Decisione Corte Costituzionale colombiana: depenalizzazione parziale dell’aborto, possibile entro le prime 24 settimane
In questi giorni si parla di una svolta storica per il popolo sudamericano: la Corte Costituzionale cambia la sua mentalità nei confronti dell’aborto. In particolare, decide che sarà possibile richiedere l’interruzione volontaria della gravidanza entro le prime 24 settimane dall’inizio della gestazione. La decisione giunge in risposta al ricorso di cinque organizzazioni per il diritto di scelta delle donne nel 2020.
Stop alla penalizzazione dell’aborto in Colombia: come cambia la situazione per il Paese
Cinque voti in favore su nove: non male come risultato per un paese a maggioranza cattolica e storicamente conservatore. Difatti, fino a pochi giorni fa l’aborto in Colombia si consentiva solamente in circostanze specifiche, così com’erano stabilite in una precedente Sentenza che risale al lontano 2006. Qui, si affermava che l’aborto è consentito alle donne solo nelle tre situazioni che seguono:
- Stupro;
- Gravi malformazioni del feto;
- Serio pericolo per la vita della donna.
Per entrare ancora di più nel merito decisionale della popolazione all’epoca, si pensi che chiunque abortiva o aiutava ad abortire al di fuori di quelle circostanze subiva pene fino a 4 anni e mezzo di carcere. Ora, non è più necessario fornire motivazione per abortire, sempre appunto che sia limitato ai sei mesi di gestazione. Inoltre, la Corte invita sin da subito governo e parlamento ad avviare i procedimenti per modificare la legge e applicare così le nuove disposizioni il prima possibile.
L’importanza di questo cambiamento
I gruppi attivisti sottolineano come il diritto all’accesso all’aborto sia un essenziale passo in avanti per molte donne. In particolare, fanno notare come sarà più semplice per quelle donne che vivono ai margini, in stato di povertà e senza strutture ospedaliere adeguate. Tra l’altro, si stima che ogni anno in Colombia:
- 400mila donne ricorrono a un aborto clandestino;
- in media 70 di loro muoiono per complicazioni.

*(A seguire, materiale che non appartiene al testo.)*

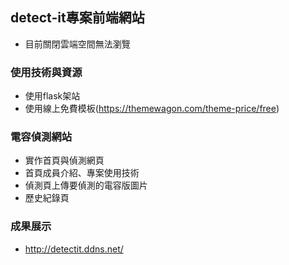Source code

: ## detect-it專案前端網站
* 目前關閉雲端空間無法瀏覽

### 使用技術與資源
* 使用flask架站
* 使用線上免費模板(https://themewagon.com/theme-price/free)

### 電容偵測網站
*  實作首頁與偵測網頁
*  首頁成員介紹、專案使用技術
*  偵測頁上傳要偵測的電容版圖片
*  歷史紀錄頁

### 成果展示
* http://detectit.ddns.net/
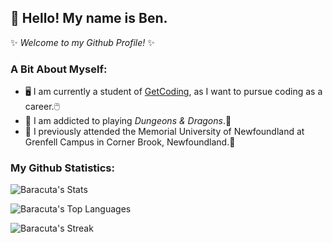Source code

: ## **👋 Hello! My name is Ben.**

✨ _Welcome to my Github Profile!_ ✨

### **A Bit About Myself:**
- 🖥️ I am currently a student of [GetCoding](https://www.getcoding.ca), as I want to pursue coding as a career.🖱️
- 🎲 I am addicted to playing _Dungeons & Dragons_.🐲
- 🏫 I previously attended the Memorial University of Newfoundland at Grenfell Campus in Corner Brook, Newfoundland.📖

### **My Github Statistics:**

![Baracuta's Stats](https://github-readme-stats.vercel.app/api?username=Baracuta&theme=dracula&show_icons=true&hide_border=false&count_private=true)

![Baracuta's Top Languages](https://github-readme-stats.vercel.app/api/top-langs/?username=Baracuta&theme=dracula&show_icons=true&hide_border=false&layout=compact)

![Baracuta's Streak](https://github-readme-streak-stats.herokuapp.com/?user=Baracuta&theme=dracula&hide_border=false)

<!---
Baracuta/Baracuta is a ✨ special ✨ repository because its `README.md` (this file) appears on your GitHub profile.
You can click the Preview link to take a look at your changes.
--->
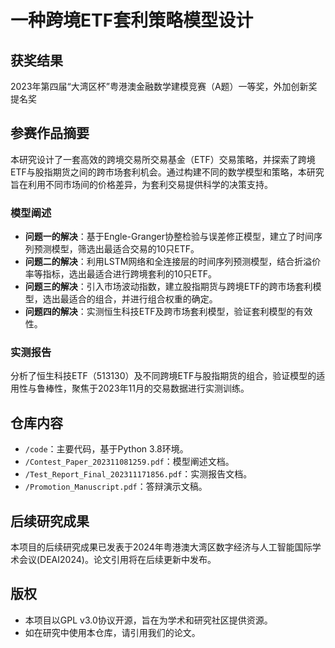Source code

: # 一种跨境ETF套利策略模型设计

## 获奖结果

2023年第四届“大湾区杯”粤港澳金融数学建模竞赛（A题）一等奖，外加创新奖提名奖

## 参赛作品摘要

本研究设计了一套高效的跨境交易所交易基金（ETF）交易策略，并探索了跨境ETF与股指期货之间的跨市场套利机会。通过构建不同的数学模型和策略，本研究旨在利用不同市场间的价格差异，为套利交易提供科学的决策支持。

### 模型阐述

- **问题一的解决**：基于Engle-Granger协整检验与误差修正模型，建立了时间序列预测模型，筛选出最适合交易的10只ETF。
- **问题二的解决**：利用LSTM网络和全连接层的时间序列预测模型，结合折溢价率等指标，选出最适合进行跨境套利的10只ETF。
- **问题三的解决**：引入市场波动指数，建立股指期货与跨境ETF的跨市场套利模型，选出最适合的组合，并进行组合权重的确定。
- **问题四的解决**：实测恒生科技ETF及跨市场套利模型，验证套利模型的有效性。

### 实测报告

分析了恒生科技ETF（513130）及不同跨境ETF与股指期货的组合，验证模型的适用性与鲁棒性，聚焦于2023年11月的交易数据进行实测训练。

## 仓库内容

- `/code`：主要代码，基于Python 3.8环境。
- `/Contest_Paper_202311081259.pdf`：模型阐述文档。
- `/Test_Report_Final_202311171856.pdf`：实测报告文档。
- `/Promotion_Manuscript.pdf`：答辩演示文稿。

## 后续研究成果

本项目的后续研究成果已发表于2024年粤港澳大湾区数字经济与人工智能国际学术会议(DEAI2024)。论文引用将在后续更新中发布。

## 版权

- 本项目以GPL v3.0协议开源，旨在为学术和研究社区提供资源。
- 如在研究中使用本仓库，请引用我们的论文。
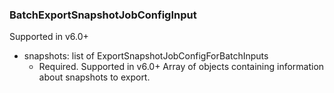 ### BatchExportSnapshotJobConfigInput
Supported in v6.0+

- snapshots: list of ExportSnapshotJobConfigForBatchInputs
  - Required. Supported in v6.0+
      Array of objects containing information about snapshots to export.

Inoltre, ricordiamo che in Italia, per fare un paragone, l’aborto è possibile entro le 12 settimane dall’inizio della gravidanza. Invece, l’aborto risulta ancora illegale nei seguenti Paesi:
- Haiti;
- Honduras;
- Suriname;
- Nicaragua;
- Repubblica Dominicana;
- El Salvador.
Vediamo quindi se il cambiamento colombiano sarà fonte d’ispirazione per altri Paesi, così come lo sono state le svolte in Argentina per i vicini Messico ed Equador nel 2020.